Buraya kadar kulağa çok hoş gelen yasanın çıkmasından bir gün sonra Amasra’daki maden kazası ile ilgili olarak, Sayıştay denetimlerinde denetçilerin raporlarına da yansıyan “tedbirleri almayarak böylesi bir sonucun ortaya çıkmasına sebep olunmuştur.” diye yapılan haber ve açıklamalar için kurum yöneticileri kamuoyuna böylesi bir durumun olmadığını, bunu iddia edenlerin dezenformasyon yaptıklarını basın duyurusu ile açıklayarak yasaya gönderme ve yaptırım yapılmasına çağrıda bulunuyorlardı. Tabi birkaç gün sonra kazanın sebeplerini araştıran teknik yetkililer kurumun ihmalleri sonucu bu kazanın gerçekleştiğini ispatladı. Şimdi durup düşünmek gerekmez mi? Formasyon bir anda dezenformasyona dönüşebildiğine göre nedir gerçek?

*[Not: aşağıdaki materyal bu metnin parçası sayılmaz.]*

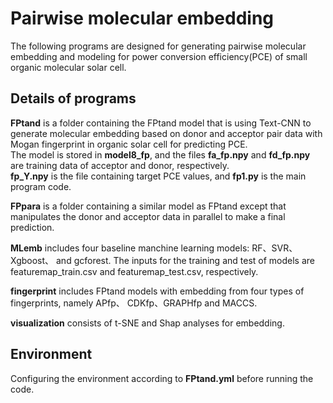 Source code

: <h1>Pairwise molecular embedding</h1>  
The following programs are designed for generating pairwise molecular embedding and modeling for power conversion efficiency(PCE) of small organic molecular solar cell.
 
## Details of programs
**FPtand** is a folder containing the FPtand model that is using Text-CNN to generate molecular embedding based on donor and acceptor pair data with Mogan fingerprint in organic solar cell for predicting PCE. 
<br>The model is stored in **model8_fp**, and the files **fa_fp.npy** and **fd_fp.npy** are training data of acceptor and donor, respectively.
<br>**fp_Y.npy** is the file containing target PCE values, and **fp1.py** is the main program code.

**FPpara** is a folder containing a similar model as FPtand except that manipulates the donor and acceptor data in parallel to make a final prediction.

**MLemb** includes  four baseline manchine learning models: RF、SVR、Xgboost、 and gcforest. The inputs for the training and test of models are featuremap_train.csv and featuremap_test.csv, respectively.

**fingerprint** includes FPtand models with embedding from four types of fingerprints, namely APfp、 CDKfp、GRAPHfp and MACCS. 

**visualization** consists of  t-SNE and Shap analyses for embedding. 

## Environment
Configuring the environment according to **FPtand.yml** before running the code.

Kamuoyunun doğru ve gerçek bilgiye erişmesinin sınırlandırıldığı durumlarda sizin yaydığınız her bilgi kuşku ile karşılanır. Ha, bir de şu var ki gerçek bilginin er ya da geç ortaya çıkmak gibi bir huyunun olduğunu da unutmamak lazım. İçinde bulunduğumuz 21. yüzyılda vatandaşlara hak ettikleri saygınlığa ters düşen uygulamalardan uzak durmak gerekir. Yoksa 2. Dünya Savaşını kaybettiği halde savaşı kazandıklarını sanan Almanların, bilgiye erişimlerinin teknik kısıtlamalarla oldukça sınırlandığı Kuzey Kore halkının 2014 yılında düzenlenen olimpiyatlarda ülkelerinin futbol takımının dünya şampiyonu olduğunu sanmaları kadar acınacak durumlara düşersiniz.
Eee ne diyelim. Atasözlerimize bile mal olmuş bir gerçekliğin mirasçılarıyız ne de olsa. “Doğru söyleyeni dokuz köyden kovarlar.”